And I’m beyond happy to have more and more open conversations and explorations around this topic with men and women lately.

I see how much of a burden we both carry for the simple fact being born with a Vagina or a Penis and I’m so angry, scared and sad that we need to spend our time proving ourselves and others that we’re not (only) that box that was built in stone over centuries and centuries of traumatic patriarchy. I guess there is space for many more articles and/or podcasts around this topic and I'll definitely come back to this soon.

Now back to this vulnerable podcast/recording that was actually the catalyst behind the decision to extend my road trip through Spain and France last September, and what made me be still today in Marseille. Yes, it’s powerful to voice out what’s alive!

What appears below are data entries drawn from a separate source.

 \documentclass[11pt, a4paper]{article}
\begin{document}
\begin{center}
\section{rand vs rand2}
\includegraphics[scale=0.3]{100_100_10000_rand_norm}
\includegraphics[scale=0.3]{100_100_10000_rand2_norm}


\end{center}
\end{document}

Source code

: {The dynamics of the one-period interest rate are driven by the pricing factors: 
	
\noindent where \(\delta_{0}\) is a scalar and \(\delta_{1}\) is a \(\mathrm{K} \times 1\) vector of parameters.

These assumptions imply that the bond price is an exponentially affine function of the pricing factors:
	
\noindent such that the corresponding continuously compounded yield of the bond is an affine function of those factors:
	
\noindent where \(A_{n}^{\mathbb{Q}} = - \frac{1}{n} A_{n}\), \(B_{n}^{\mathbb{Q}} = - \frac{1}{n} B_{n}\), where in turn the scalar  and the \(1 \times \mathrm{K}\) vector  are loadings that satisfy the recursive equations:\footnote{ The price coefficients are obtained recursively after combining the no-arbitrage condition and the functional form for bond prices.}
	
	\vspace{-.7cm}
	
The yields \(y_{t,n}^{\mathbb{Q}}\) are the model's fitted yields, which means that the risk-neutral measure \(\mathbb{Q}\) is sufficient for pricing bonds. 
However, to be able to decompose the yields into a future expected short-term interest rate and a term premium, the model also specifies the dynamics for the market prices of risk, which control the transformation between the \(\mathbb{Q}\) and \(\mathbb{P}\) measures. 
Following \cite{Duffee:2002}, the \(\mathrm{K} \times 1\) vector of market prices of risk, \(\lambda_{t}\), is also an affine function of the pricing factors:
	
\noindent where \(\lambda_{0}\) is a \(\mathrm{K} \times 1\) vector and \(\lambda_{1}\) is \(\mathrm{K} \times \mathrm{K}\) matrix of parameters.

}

The amount of doorways for healing and evolution that came after this “simple” decision was just tremendous: I’ve started my own dance activity, launched my website cataroxca.com, am co-organising a love temple retreat happening in October, will soon be co-managing a bridge for healing and evolution space in Marseille, have been discovering my inner artist and street improviser, got into teaching body expression to teenagers and so on.

And even if the connection with this beautiful being has sadly dissolved soon after it started I’m very grateful for the life burning energy it sparked in me and all the relational healing that happened because of it.

Well enough of reading, time for you to lay back and listen.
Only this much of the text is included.